[Saved data entries]
|---|
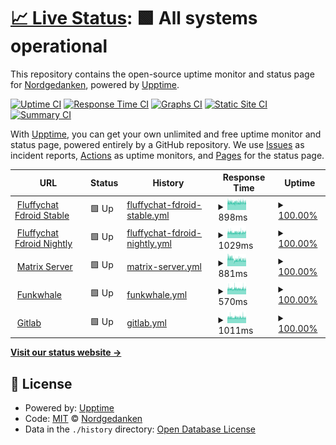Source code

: # [📈 Live Status](https://status.nordgedanken.dev): <!--live status--> **🟩 All systems operational**

This repository contains the open-source uptime monitor and status page for [Nordgedanken](nordgedanken.de), powered by [Upptime](https://github.com/upptime/upptime).

[![Uptime CI](https://github.com/Nordgedanken/status-nordgedanken-dev/workflows/Uptime%20CI/badge.svg)](https://github.com/upptime/upptime/actions?query=workflow%3A%22Uptime+CI%22)
[![Response Time CI](https://github.com/Nordgedanken/status-nordgedanken-dev/workflows/Response%20Time%20CI/badge.svg)](https://github.com/upptime/upptime/actions?query=workflow%3A%22Response+Time+CI%22)
[![Graphs CI](https://github.com/Nordgedanken/status-nordgedanken-dev/workflows/Graphs%20CI/badge.svg)](https://github.com/upptime/upptime/actions?query=workflow%3A%22Graphs+CI%22)
[![Static Site CI](https://github.com/Nordgedanken/status-nordgedanken-dev/workflows/Static%20Site%20CI/badge.svg)](https://github.com/upptime/upptime/actions?query=workflow%3A%22Static+Site+CI%22)
[![Summary CI](https://github.com/Nordgedanken/status-nordgedanken-dev/workflows/Summary%20CI/badge.svg)](https://github.com/upptime/upptime/actions?query=workflow%3A%22Summary+CI%22)

With [Upptime](https://upptime.js.org), you can get your own unlimited and free uptime monitor and status page, powered entirely by a GitHub repository. We use [Issues](https://github.com/Nordgedanken/status-nordgedanken-dev/issues) as incident reports, [Actions](https://github.com/Nordgedanken/status-nordgedanken-dev/actions) as uptime monitors, and [Pages](https://status.nordgedanken.dev) for the status page.

<!--start: status pages-->
<!-- This summary is generated by Upptime (https://github.com/upptime/upptime) -->
<!-- Do not edit this manually, your changes will be overwritten -->
<!-- prettier-ignore -->
| URL | Status | History | Response Time | Uptime |
| --- | ------ | ------- | ------------- | ------ |
| <img alt="" src="https://favicons.githubusercontent.com/fdroid.fluffychat.im" height="13"> [Fluffychat Fdroid Stable](https://fdroid.fluffychat.im) | 🟩 Up | [fluffychat-fdroid-stable.yml](https://github.com/Nordgedanken/status-nordgedanken-dev/commits/HEAD/history/fluffychat-fdroid-stable.yml) | <details><summary><img alt="Response time graph" src="./graphs/fluffychat-fdroid-stable/response-time-week.png" height="20"> 898ms</summary><br><a href="https://status.nordgedanken.dev/history/fluffychat-fdroid-stable"><img alt="Response time 906" src="https://img.shields.io/endpoint?url=https%3A%2F%2Fraw.githubusercontent.com%2FNordgedanken%2Fstatus-nordgedanken-dev%2FHEAD%2Fapi%2Ffluffychat-fdroid-stable%2Fresponse-time.json"></a><br><a href="https://status.nordgedanken.dev/history/fluffychat-fdroid-stable"><img alt="24-hour response time 902" src="https://img.shields.io/endpoint?url=https%3A%2F%2Fraw.githubusercontent.com%2FNordgedanken%2Fstatus-nordgedanken-dev%2FHEAD%2Fapi%2Ffluffychat-fdroid-stable%2Fresponse-time-day.json"></a><br><a href="https://status.nordgedanken.dev/history/fluffychat-fdroid-stable"><img alt="7-day response time 898" src="https://img.shields.io/endpoint?url=https%3A%2F%2Fraw.githubusercontent.com%2FNordgedanken%2Fstatus-nordgedanken-dev%2FHEAD%2Fapi%2Ffluffychat-fdroid-stable%2Fresponse-time-week.json"></a><br><a href="https://status.nordgedanken.dev/history/fluffychat-fdroid-stable"><img alt="30-day response time 906" src="https://img.shields.io/endpoint?url=https%3A%2F%2Fraw.githubusercontent.com%2FNordgedanken%2Fstatus-nordgedanken-dev%2FHEAD%2Fapi%2Ffluffychat-fdroid-stable%2Fresponse-time-month.json"></a><br><a href="https://status.nordgedanken.dev/history/fluffychat-fdroid-stable"><img alt="1-year response time 906" src="https://img.shields.io/endpoint?url=https%3A%2F%2Fraw.githubusercontent.com%2FNordgedanken%2Fstatus-nordgedanken-dev%2FHEAD%2Fapi%2Ffluffychat-fdroid-stable%2Fresponse-time-year.json"></a></details> | <details><summary><a href="https://status.nordgedanken.dev/history/fluffychat-fdroid-stable">100.00%</a></summary><a href="https://status.nordgedanken.dev/history/fluffychat-fdroid-stable"><img alt="All-time uptime 100.00%" src="https://img.shields.io/endpoint?url=https%3A%2F%2Fraw.githubusercontent.com%2FNordgedanken%2Fstatus-nordgedanken-dev%2FHEAD%2Fapi%2Ffluffychat-fdroid-stable%2Fuptime.json"></a><br><a href="https://status.nordgedanken.dev/history/fluffychat-fdroid-stable"><img alt="24-hour uptime 100.00%" src="https://img.shields.io/endpoint?url=https%3A%2F%2Fraw.githubusercontent.com%2FNordgedanken%2Fstatus-nordgedanken-dev%2FHEAD%2Fapi%2Ffluffychat-fdroid-stable%2Fuptime-day.json"></a><br><a href="https://status.nordgedanken.dev/history/fluffychat-fdroid-stable"><img alt="7-day uptime 100.00%" src="https://img.shields.io/endpoint?url=https%3A%2F%2Fraw.githubusercontent.com%2FNordgedanken%2Fstatus-nordgedanken-dev%2FHEAD%2Fapi%2Ffluffychat-fdroid-stable%2Fuptime-week.json"></a><br><a href="https://status.nordgedanken.dev/history/fluffychat-fdroid-stable"><img alt="30-day uptime 100.00%" src="https://img.shields.io/endpoint?url=https%3A%2F%2Fraw.githubusercontent.com%2FNordgedanken%2Fstatus-nordgedanken-dev%2FHEAD%2Fapi%2Ffluffychat-fdroid-stable%2Fuptime-month.json"></a><br><a href="https://status.nordgedanken.dev/history/fluffychat-fdroid-stable"><img alt="1-year uptime 100.00%" src="https://img.shields.io/endpoint?url=https%3A%2F%2Fraw.githubusercontent.com%2FNordgedanken%2Fstatus-nordgedanken-dev%2FHEAD%2Fapi%2Ffluffychat-fdroid-stable%2Fuptime-year.json"></a></details>
| <img alt="" src="https://favicons.githubusercontent.com/nightly.fdroid.fluffychat.im" height="13"> [Fluffychat Fdroid Nightly](https://nightly.fdroid.fluffychat.im/) | 🟩 Up | [fluffychat-fdroid-nightly.yml](https://github.com/Nordgedanken/status-nordgedanken-dev/commits/HEAD/history/fluffychat-fdroid-nightly.yml) | <details><summary><img alt="Response time graph" src="./graphs/fluffychat-fdroid-nightly/response-time-week.png" height="20"> 1029ms</summary><br><a href="https://status.nordgedanken.dev/history/fluffychat-fdroid-nightly"><img alt="Response time 1022" src="https://img.shields.io/endpoint?url=https%3A%2F%2Fraw.githubusercontent.com%2FNordgedanken%2Fstatus-nordgedanken-dev%2FHEAD%2Fapi%2Ffluffychat-fdroid-nightly%2Fresponse-time.json"></a><br><a href="https://status.nordgedanken.dev/history/fluffychat-fdroid-nightly"><img alt="24-hour response time 1118" src="https://img.shields.io/endpoint?url=https%3A%2F%2Fraw.githubusercontent.com%2FNordgedanken%2Fstatus-nordgedanken-dev%2FHEAD%2Fapi%2Ffluffychat-fdroid-nightly%2Fresponse-time-day.json"></a><br><a href="https://status.nordgedanken.dev/history/fluffychat-fdroid-nightly"><img alt="7-day response time 1029" src="https://img.shields.io/endpoint?url=https%3A%2F%2Fraw.githubusercontent.com%2FNordgedanken%2Fstatus-nordgedanken-dev%2FHEAD%2Fapi%2Ffluffychat-fdroid-nightly%2Fresponse-time-week.json"></a><br><a href="https://status.nordgedanken.dev/history/fluffychat-fdroid-nightly"><img alt="30-day response time 1022" src="https://img.shields.io/endpoint?url=https%3A%2F%2Fraw.githubusercontent.com%2FNordgedanken%2Fstatus-nordgedanken-dev%2FHEAD%2Fapi%2Ffluffychat-fdroid-nightly%2Fresponse-time-month.json"></a><br><a href="https://status.nordgedanken.dev/history/fluffychat-fdroid-nightly"><img alt="1-year response time 1022" src="https://img.shields.io/endpoint?url=https%3A%2F%2Fraw.githubusercontent.com%2FNordgedanken%2Fstatus-nordgedanken-dev%2FHEAD%2Fapi%2Ffluffychat-fdroid-nightly%2Fresponse-time-year.json"></a></details> | <details><summary><a href="https://status.nordgedanken.dev/history/fluffychat-fdroid-nightly">100.00%</a></summary><a href="https://status.nordgedanken.dev/history/fluffychat-fdroid-nightly"><img alt="All-time uptime 100.00%" src="https://img.shields.io/endpoint?url=https%3A%2F%2Fraw.githubusercontent.com%2FNordgedanken%2Fstatus-nordgedanken-dev%2FHEAD%2Fapi%2Ffluffychat-fdroid-nightly%2Fuptime.json"></a><br><a href="https://status.nordgedanken.dev/history/fluffychat-fdroid-nightly"><img alt="24-hour uptime 100.00%" src="https://img.shields.io/endpoint?url=https%3A%2F%2Fraw.githubusercontent.com%2FNordgedanken%2Fstatus-nordgedanken-dev%2FHEAD%2Fapi%2Ffluffychat-fdroid-nightly%2Fuptime-day.json"></a><br><a href="https://status.nordgedanken.dev/history/fluffychat-fdroid-nightly"><img alt="7-day uptime 100.00%" src="https://img.shields.io/endpoint?url=https%3A%2F%2Fraw.githubusercontent.com%2FNordgedanken%2Fstatus-nordgedanken-dev%2FHEAD%2Fapi%2Ffluffychat-fdroid-nightly%2Fuptime-week.json"></a><br><a href="https://status.nordgedanken.dev/history/fluffychat-fdroid-nightly"><img alt="30-day uptime 100.00%" src="https://img.shields.io/endpoint?url=https%3A%2F%2Fraw.githubusercontent.com%2FNordgedanken%2Fstatus-nordgedanken-dev%2FHEAD%2Fapi%2Ffluffychat-fdroid-nightly%2Fuptime-month.json"></a><br><a href="https://status.nordgedanken.dev/history/fluffychat-fdroid-nightly"><img alt="1-year uptime 100.00%" src="https://img.shields.io/endpoint?url=https%3A%2F%2Fraw.githubusercontent.com%2FNordgedanken%2Fstatus-nordgedanken-dev%2FHEAD%2Fapi%2Ffluffychat-fdroid-nightly%2Fuptime-year.json"></a></details>
| <img alt="" src="https://favicons.githubusercontent.com/matrix.nordgedanken.dev" height="13"> [Matrix Server](https://matrix.nordgedanken.dev) | 🟩 Up | [matrix-server.yml](https://github.com/Nordgedanken/status-nordgedanken-dev/commits/HEAD/history/matrix-server.yml) | <details><summary><img alt="Response time graph" src="./graphs/matrix-server/response-time-week.png" height="20"> 881ms</summary><br><a href="https://status.nordgedanken.dev/history/matrix-server"><img alt="Response time 962" src="https://img.shields.io/endpoint?url=https%3A%2F%2Fraw.githubusercontent.com%2FNordgedanken%2Fstatus-nordgedanken-dev%2FHEAD%2Fapi%2Fmatrix-server%2Fresponse-time.json"></a><br><a href="https://status.nordgedanken.dev/history/matrix-server"><img alt="24-hour response time 792" src="https://img.shields.io/endpoint?url=https%3A%2F%2Fraw.githubusercontent.com%2FNordgedanken%2Fstatus-nordgedanken-dev%2FHEAD%2Fapi%2Fmatrix-server%2Fresponse-time-day.json"></a><br><a href="https://status.nordgedanken.dev/history/matrix-server"><img alt="7-day response time 881" src="https://img.shields.io/endpoint?url=https%3A%2F%2Fraw.githubusercontent.com%2FNordgedanken%2Fstatus-nordgedanken-dev%2FHEAD%2Fapi%2Fmatrix-server%2Fresponse-time-week.json"></a><br><a href="https://status.nordgedanken.dev/history/matrix-server"><img alt="30-day response time 962" src="https://img.shields.io/endpoint?url=https%3A%2F%2Fraw.githubusercontent.com%2FNordgedanken%2Fstatus-nordgedanken-dev%2FHEAD%2Fapi%2Fmatrix-server%2Fresponse-time-month.json"></a><br><a href="https://status.nordgedanken.dev/history/matrix-server"><img alt="1-year response time 962" src="https://img.shields.io/endpoint?url=https%3A%2F%2Fraw.githubusercontent.com%2FNordgedanken%2Fstatus-nordgedanken-dev%2FHEAD%2Fapi%2Fmatrix-server%2Fresponse-time-year.json"></a></details> | <details><summary><a href="https://status.nordgedanken.dev/history/matrix-server">100.00%</a></summary><a href="https://status.nordgedanken.dev/history/matrix-server"><img alt="All-time uptime 100.00%" src="https://img.shields.io/endpoint?url=https%3A%2F%2Fraw.githubusercontent.com%2FNordgedanken%2Fstatus-nordgedanken-dev%2FHEAD%2Fapi%2Fmatrix-server%2Fuptime.json"></a><br><a href="https://status.nordgedanken.dev/history/matrix-server"><img alt="24-hour uptime 100.00%" src="https://img.shields.io/endpoint?url=https%3A%2F%2Fraw.githubusercontent.com%2FNordgedanken%2Fstatus-nordgedanken-dev%2FHEAD%2Fapi%2Fmatrix-server%2Fuptime-day.json"></a><br><a href="https://status.nordgedanken.dev/history/matrix-server"><img alt="7-day uptime 100.00%" src="https://img.shields.io/endpoint?url=https%3A%2F%2Fraw.githubusercontent.com%2FNordgedanken%2Fstatus-nordgedanken-dev%2FHEAD%2Fapi%2Fmatrix-server%2Fuptime-week.json"></a><br><a href="https://status.nordgedanken.dev/history/matrix-server"><img alt="30-day uptime 100.00%" src="https://img.shields.io/endpoint?url=https%3A%2F%2Fraw.githubusercontent.com%2FNordgedanken%2Fstatus-nordgedanken-dev%2FHEAD%2Fapi%2Fmatrix-server%2Fuptime-month.json"></a><br><a href="https://status.nordgedanken.dev/history/matrix-server"><img alt="1-year uptime 100.00%" src="https://img.shields.io/endpoint?url=https%3A%2F%2Fraw.githubusercontent.com%2FNordgedanken%2Fstatus-nordgedanken-dev%2FHEAD%2Fapi%2Fmatrix-server%2Fuptime-year.json"></a></details>
| <img alt="" src="https://favicons.githubusercontent.com/audio.nordgedanken.dev" height="13"> [Funkwhale](https://audio.nordgedanken.dev) | 🟩 Up | [funkwhale.yml](https://github.com/Nordgedanken/status-nordgedanken-dev/commits/HEAD/history/funkwhale.yml) | <details><summary><img alt="Response time graph" src="./graphs/funkwhale/response-time-week.png" height="20"> 570ms</summary><br><a href="https://status.nordgedanken.dev/history/funkwhale"><img alt="Response time 566" src="https://img.shields.io/endpoint?url=https%3A%2F%2Fraw.githubusercontent.com%2FNordgedanken%2Fstatus-nordgedanken-dev%2FHEAD%2Fapi%2Ffunkwhale%2Fresponse-time.json"></a><br><a href="https://status.nordgedanken.dev/history/funkwhale"><img alt="24-hour response time 582" src="https://img.shields.io/endpoint?url=https%3A%2F%2Fraw.githubusercontent.com%2FNordgedanken%2Fstatus-nordgedanken-dev%2FHEAD%2Fapi%2Ffunkwhale%2Fresponse-time-day.json"></a><br><a href="https://status.nordgedanken.dev/history/funkwhale"><img alt="7-day response time 570" src="https://img.shields.io/endpoint?url=https%3A%2F%2Fraw.githubusercontent.com%2FNordgedanken%2Fstatus-nordgedanken-dev%2FHEAD%2Fapi%2Ffunkwhale%2Fresponse-time-week.json"></a><br><a href="https://status.nordgedanken.dev/history/funkwhale"><img alt="30-day response time 566" src="https://img.shields.io/endpoint?url=https%3A%2F%2Fraw.githubusercontent.com%2FNordgedanken%2Fstatus-nordgedanken-dev%2FHEAD%2Fapi%2Ffunkwhale%2Fresponse-time-month.json"></a><br><a href="https://status.nordgedanken.dev/history/funkwhale"><img alt="1-year response time 566" src="https://img.shields.io/endpoint?url=https%3A%2F%2Fraw.githubusercontent.com%2FNordgedanken%2Fstatus-nordgedanken-dev%2FHEAD%2Fapi%2Ffunkwhale%2Fresponse-time-year.json"></a></details> | <details><summary><a href="https://status.nordgedanken.dev/history/funkwhale">100.00%</a></summary><a href="https://status.nordgedanken.dev/history/funkwhale"><img alt="All-time uptime 99.79%" src="https://img.shields.io/endpoint?url=https%3A%2F%2Fraw.githubusercontent.com%2FNordgedanken%2Fstatus-nordgedanken-dev%2FHEAD%2Fapi%2Ffunkwhale%2Fuptime.json"></a><br><a href="https://status.nordgedanken.dev/history/funkwhale"><img alt="24-hour uptime 100.00%" src="https://img.shields.io/endpoint?url=https%3A%2F%2Fraw.githubusercontent.com%2FNordgedanken%2Fstatus-nordgedanken-dev%2FHEAD%2Fapi%2Ffunkwhale%2Fuptime-day.json"></a><br><a href="https://status.nordgedanken.dev/history/funkwhale"><img alt="7-day uptime 100.00%" src="https://img.shields.io/endpoint?url=https%3A%2F%2Fraw.githubusercontent.com%2FNordgedanken%2Fstatus-nordgedanken-dev%2FHEAD%2Fapi%2Ffunkwhale%2Fuptime-week.json"></a><br><a href="https://status.nordgedanken.dev/history/funkwhale"><img alt="30-day uptime 99.79%" src="https://img.shields.io/endpoint?url=https%3A%2F%2Fraw.githubusercontent.com%2FNordgedanken%2Fstatus-nordgedanken-dev%2FHEAD%2Fapi%2Ffunkwhale%2Fuptime-month.json"></a><br><a href="https://status.nordgedanken.dev/history/funkwhale"><img alt="1-year uptime 99.79%" src="https://img.shields.io/endpoint?url=https%3A%2F%2Fraw.githubusercontent.com%2FNordgedanken%2Fstatus-nordgedanken-dev%2FHEAD%2Fapi%2Ffunkwhale%2Fuptime-year.json"></a></details>
| <img alt="" src="https://favicons.githubusercontent.com/git.nordgedanken.dev" height="13"> [Gitlab](https://git.nordgedanken.dev) | 🟩 Up | [gitlab.yml](https://github.com/Nordgedanken/status-nordgedanken-dev/commits/HEAD/history/gitlab.yml) | <details><summary><img alt="Response time graph" src="./graphs/gitlab/response-time-week.png" height="20"> 1011ms</summary><br><a href="https://status.nordgedanken.dev/history/gitlab"><img alt="Response time 1005" src="https://img.shields.io/endpoint?url=https%3A%2F%2Fraw.githubusercontent.com%2FNordgedanken%2Fstatus-nordgedanken-dev%2FHEAD%2Fapi%2Fgitlab%2Fresponse-time.json"></a><br><a href="https://status.nordgedanken.dev/history/gitlab"><img alt="24-hour response time 987" src="https://img.shields.io/endpoint?url=https%3A%2F%2Fraw.githubusercontent.com%2FNordgedanken%2Fstatus-nordgedanken-dev%2FHEAD%2Fapi%2Fgitlab%2Fresponse-time-day.json"></a><br><a href="https://status.nordgedanken.dev/history/gitlab"><img alt="7-day response time 1011" src="https://img.shields.io/endpoint?url=https%3A%2F%2Fraw.githubusercontent.com%2FNordgedanken%2Fstatus-nordgedanken-dev%2FHEAD%2Fapi%2Fgitlab%2Fresponse-time-week.json"></a><br><a href="https://status.nordgedanken.dev/history/gitlab"><img alt="30-day response time 1005" src="https://img.shields.io/endpoint?url=https%3A%2F%2Fraw.githubusercontent.com%2FNordgedanken%2Fstatus-nordgedanken-dev%2FHEAD%2Fapi%2Fgitlab%2Fresponse-time-month.json"></a><br><a href="https://status.nordgedanken.dev/history/gitlab"><img alt="1-year response time 1005" src="https://img.shields.io/endpoint?url=https%3A%2F%2Fraw.githubusercontent.com%2FNordgedanken%2Fstatus-nordgedanken-dev%2FHEAD%2Fapi%2Fgitlab%2Fresponse-time-year.json"></a></details> | <details><summary><a href="https://status.nordgedanken.dev/history/gitlab">100.00%</a></summary><a href="https://status.nordgedanken.dev/history/gitlab"><img alt="All-time uptime 100.00%" src="https://img.shields.io/endpoint?url=https%3A%2F%2Fraw.githubusercontent.com%2FNordgedanken%2Fstatus-nordgedanken-dev%2FHEAD%2Fapi%2Fgitlab%2Fuptime.json"></a><br><a href="https://status.nordgedanken.dev/history/gitlab"><img alt="24-hour uptime 100.00%" src="https://img.shields.io/endpoint?url=https%3A%2F%2Fraw.githubusercontent.com%2FNordgedanken%2Fstatus-nordgedanken-dev%2FHEAD%2Fapi%2Fgitlab%2Fuptime-day.json"></a><br><a href="https://status.nordgedanken.dev/history/gitlab"><img alt="7-day uptime 100.00%" src="https://img.shields.io/endpoint?url=https%3A%2F%2Fraw.githubusercontent.com%2FNordgedanken%2Fstatus-nordgedanken-dev%2FHEAD%2Fapi%2Fgitlab%2Fuptime-week.json"></a><br><a href="https://status.nordgedanken.dev/history/gitlab"><img alt="30-day uptime 100.00%" src="https://img.shields.io/endpoint?url=https%3A%2F%2Fraw.githubusercontent.com%2FNordgedanken%2Fstatus-nordgedanken-dev%2FHEAD%2Fapi%2Fgitlab%2Fuptime-month.json"></a><br><a href="https://status.nordgedanken.dev/history/gitlab"><img alt="1-year uptime 100.00%" src="https://img.shields.io/endpoint?url=https%3A%2F%2Fraw.githubusercontent.com%2FNordgedanken%2Fstatus-nordgedanken-dev%2FHEAD%2Fapi%2Fgitlab%2Fuptime-year.json"></a></details>

<!--end: status pages-->

[**Visit our status website →**](https://status.nordgedanken.dev)

## 📄 License

- Powered by: [Upptime](https://github.com/upptime/upptime)
- Code: [MIT](./LICENSE) © [Nordgedanken](nordgedanken.de)
- Data in the `./history` directory: [Open Database License](https://opendatacommons.org/licenses/odbl/1-0/)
|---|
→ Task directions: Once the line containing "<!--start: status pages-->" has been located, transcribe exactly and only every line from the first line of the entries through it, excluding pictures.

→ Solution for this exercise:
Source code

: # [📈 Live Status](https://status.nordgedanken.dev): <!--live status--> **🟩 All systems operational**

This repository contains the open-source uptime monitor and status page for [Nordgedanken](nordgedanken.de), powered by [Upptime](https://github.com/upptime/upptime).

[![Uptime CI](https://github.com/Nordgedanken/status-nordgedanken-dev/workflows/Uptime%20CI/badge.svg)](https://github.com/upptime/upptime/actions?query=workflow%3A%22Uptime+CI%22)
[![Response Time CI](https://github.com/Nordgedanken/status-nordgedanken-dev/workflows/Response%20Time%20CI/badge.svg)](https://github.com/upptime/upptime/actions?query=workflow%3A%22Response+Time+CI%22)
[![Graphs CI](https://github.com/Nordgedanken/status-nordgedanken-dev/workflows/Graphs%20CI/badge.svg)](https://github.com/upptime/upptime/actions?query=workflow%3A%22Graphs+CI%22)
[![Static Site CI](https://github.com/Nordgedanken/status-nordgedanken-dev/workflows/Static%20Site%20CI/badge.svg)](https://github.com/upptime/upptime/actions?query=workflow%3A%22Static+Site+CI%22)
[![Summary CI](https://github.com/Nordgedanken/status-nordgedanken-dev/workflows/Summary%20CI/badge.svg)](https://github.com/upptime/upptime/actions?query=workflow%3A%22Summary+CI%22)

With [Upptime](https://upptime.js.org), you can get your own unlimited and free uptime monitor and status page, powered entirely by a GitHub repository. We use [Issues](https://github.com/Nordgedanken/status-nordgedanken-dev/issues) as incident reports, [Actions](https://github.com/Nordgedanken/status-nordgedanken-dev/actions) as uptime monitors, and [Pages](https://status.nordgedanken.dev) for the status page.

<!--start: status pages-->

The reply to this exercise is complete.